- _TASK DETAILS_: Whenever the word "Ensure" appears in a line of the data below, copy that line.

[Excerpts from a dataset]

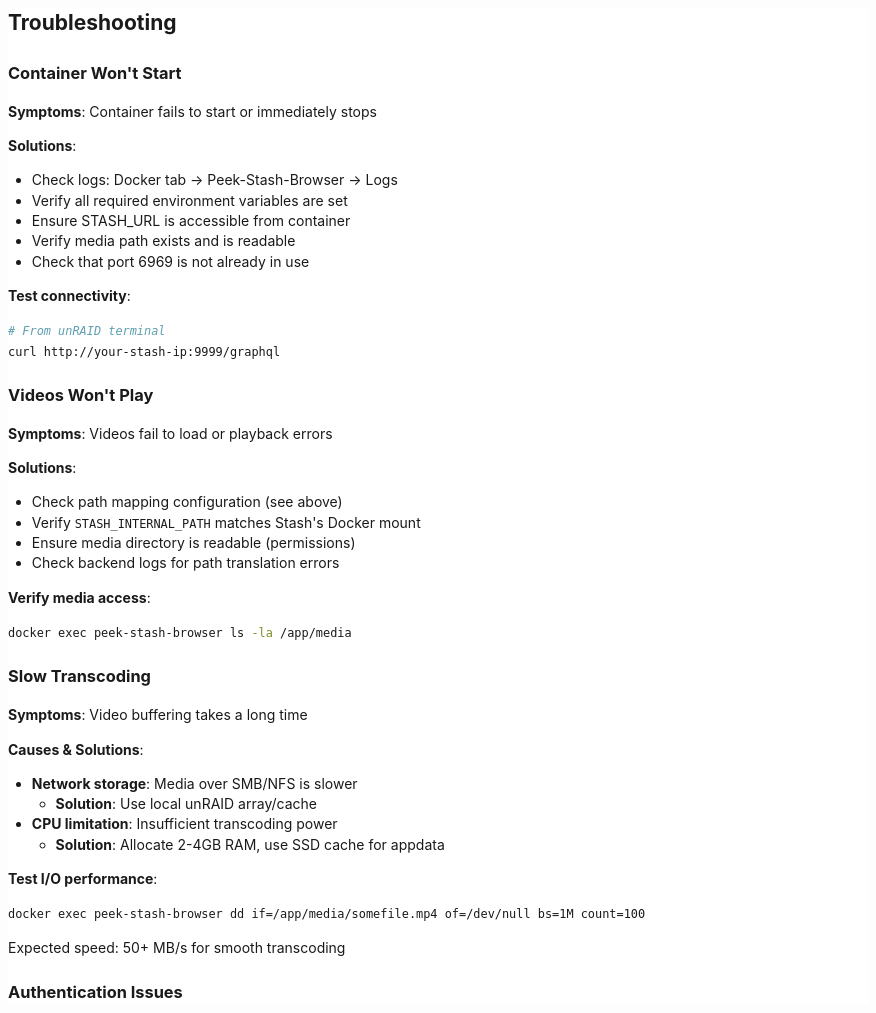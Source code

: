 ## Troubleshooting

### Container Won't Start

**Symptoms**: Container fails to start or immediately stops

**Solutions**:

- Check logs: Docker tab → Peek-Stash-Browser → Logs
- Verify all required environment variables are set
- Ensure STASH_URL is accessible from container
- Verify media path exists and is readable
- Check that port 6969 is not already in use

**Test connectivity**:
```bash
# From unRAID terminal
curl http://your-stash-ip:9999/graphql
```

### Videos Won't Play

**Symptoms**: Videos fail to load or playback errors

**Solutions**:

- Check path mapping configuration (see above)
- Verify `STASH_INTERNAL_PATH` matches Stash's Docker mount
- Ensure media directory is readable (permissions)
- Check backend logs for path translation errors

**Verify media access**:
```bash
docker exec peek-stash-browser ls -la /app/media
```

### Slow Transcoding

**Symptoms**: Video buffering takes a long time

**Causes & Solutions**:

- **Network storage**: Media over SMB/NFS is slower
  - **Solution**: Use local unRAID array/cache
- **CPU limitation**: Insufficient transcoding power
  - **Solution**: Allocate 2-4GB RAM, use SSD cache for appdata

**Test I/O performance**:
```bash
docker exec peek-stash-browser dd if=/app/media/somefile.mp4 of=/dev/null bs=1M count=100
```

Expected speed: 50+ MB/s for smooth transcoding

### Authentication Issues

- _ANSWER TO THIS TASK_:
- Ensure STASH_URL is accessible from container
- Ensure media directory is readable (permissions)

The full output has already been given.